Every entry is to be returned unchanged, and no picture is to be included.

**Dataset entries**
+---+

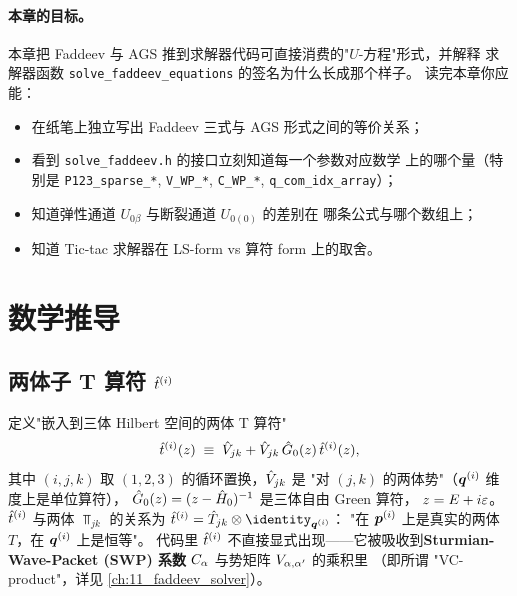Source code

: \paragraph{本章的目标。}
本章把 Faddeev 与 AGS 推到求解器代码可直接消费的"\(U\)-方程"形式，并解释
求解器函数 \texttt{solve\_faddeev\_equations} 的签名为什么长成那个样子。
读完本章你应能：
\begin{itemize}
  \item 在纸笔上独立写出 Faddeev 三式与 AGS 形式之间的等价关系；
  \item 看到 \texttt{solve\_faddeev.h} 的接口立刻知道每一个参数对应数学
        上的哪个量（特别是 \texttt{P123\_sparse\_*}, \texttt{V\_WP\_*},
        \texttt{C\_WP\_*}, \texttt{q\_com\_idx\_array}）；
  \item 知道弹性通道 \(U_{0\beta}\) 与断裂通道 \(U_{0(0)}\) 的差别在
        哪条公式与哪个数组上；
  \item 知道 Tic-tac 求解器在 LS-form vs 算符 form 上的取舍。
\end{itemize}

\section{数学推导}
\label{sec:ch04-math}

\subsection{两体子 T 算符 \(\Tsub{i}\)}
\label{subsec:ch04-tsub}

定义"嵌入到三体 Hilbert 空间的两体 T 算符"
\begin{equation}
\label{eq:ch04-tsub-def}
\Tsub{i}(\zeplus) \;\equiv\; \Vij{jk}{} + \Vij{jk}{}\,\Gzero(\zeplus)\,\Tsub{i}(\zeplus),
\end{equation}
其中 \((i, j, k)\) 取 \((1,2,3)\) 的循环置换，\(\Vij{jk}{}\) 是
"对 \((j,k)\) 的两体势"（\(\bvec{q}^{(i)}\) 维度上是单位算符），
\(\Gzero(\zeplus) = (\zeplus - \Hzero)^{-1}\) 是三体自由 Green 算符，
\(\zeplus = E + i\eps\)。
\(\Tsub{i}\) 与两体 \(\Top_{jk}\) 的关系为
\(\Tsub{i} = \Top_{jk} \otimes \identity_{\bvec{q}^{(i)}}\)：
"在 \(\bvec{p}^{(i)}\) 上是真实的两体 \(T\)，在 \(\bvec{q}^{(i)}\) 上是恒等"。
代码里 \(\Tsub{i}\) 不直接显式出现——它被吸收到\textbf{Sturmian-Wave-Packet
(SWP) 系数} \(C_{\PWchan}\) 与势矩阵 \(V_{\PWchan, \PWchanp}\) 的乘积里
（即所谓 "VC-product"，详见 \cref{ch:11_faddeev_solver}）。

+---+

**Result of this exercise**
Source code

: \paragraph{本章的目标。}
本章把 Faddeev 与 AGS 推到求解器代码可直接消费的"\(U\)-方程"形式，并解释
求解器函数 \texttt{solve\_faddeev\_equations} 的签名为什么长成那个样子。
读完本章你应能：
\begin{itemize}
  \item 在纸笔上独立写出 Faddeev 三式与 AGS 形式之间的等价关系；
  \item 看到 \texttt{solve\_faddeev.h} 的接口立刻知道每一个参数对应数学
        上的哪个量（特别是 \texttt{P123\_sparse\_*}, \texttt{V\_WP\_*},
        \texttt{C\_WP\_*}, \texttt{q\_com\_idx\_array}）；
  \item 知道弹性通道 \(U_{0\beta}\) 与断裂通道 \(U_{0(0)}\) 的差别在
        哪条公式与哪个数组上；
  \item 知道 Tic-tac 求解器在 LS-form vs 算符 form 上的取舍。
\end{itemize}

\section{数学推导}
\label{sec:ch04-math}

\subsection{两体子 T 算符 \(\Tsub{i}\)}
\label{subsec:ch04-tsub}

定义"嵌入到三体 Hilbert 空间的两体 T 算符"
\begin{equation}
\label{eq:ch04-tsub-def}
\Tsub{i}(\zeplus) \;\equiv\; \Vij{jk}{} + \Vij{jk}{}\,\Gzero(\zeplus)\,\Tsub{i}(\zeplus),
\end{equation}
其中 \((i, j, k)\) 取 \((1,2,3)\) 的循环置换，\(\Vij{jk}{}\) 是
"对 \((j,k)\) 的两体势"（\(\bvec{q}^{(i)}\) 维度上是单位算符），
\(\Gzero(\zeplus) = (\zeplus - \Hzero)^{-1}\) 是三体自由 Green 算符，
\(\zeplus = E + i\eps\)。
\(\Tsub{i}\) 与两体 \(\Top_{jk}\) 的关系为
\(\Tsub{i} = \Top_{jk} \otimes \identity_{\bvec{q}^{(i)}}\)：
"在 \(\bvec{p}^{(i)}\) 上是真实的两体 \(T\)，在 \(\bvec{q}^{(i)}\) 上是恒等"。
代码里 \(\Tsub{i}\) 不直接显式出现——它被吸收到\textbf{Sturmian-Wave-Packet
(SWP) 系数} \(C_{\PWchan}\) 与势矩阵 \(V_{\PWchan, \PWchanp}\) 的乘积里
（即所谓 "VC-product"，详见 \cref{ch:11_faddeev_solver}）。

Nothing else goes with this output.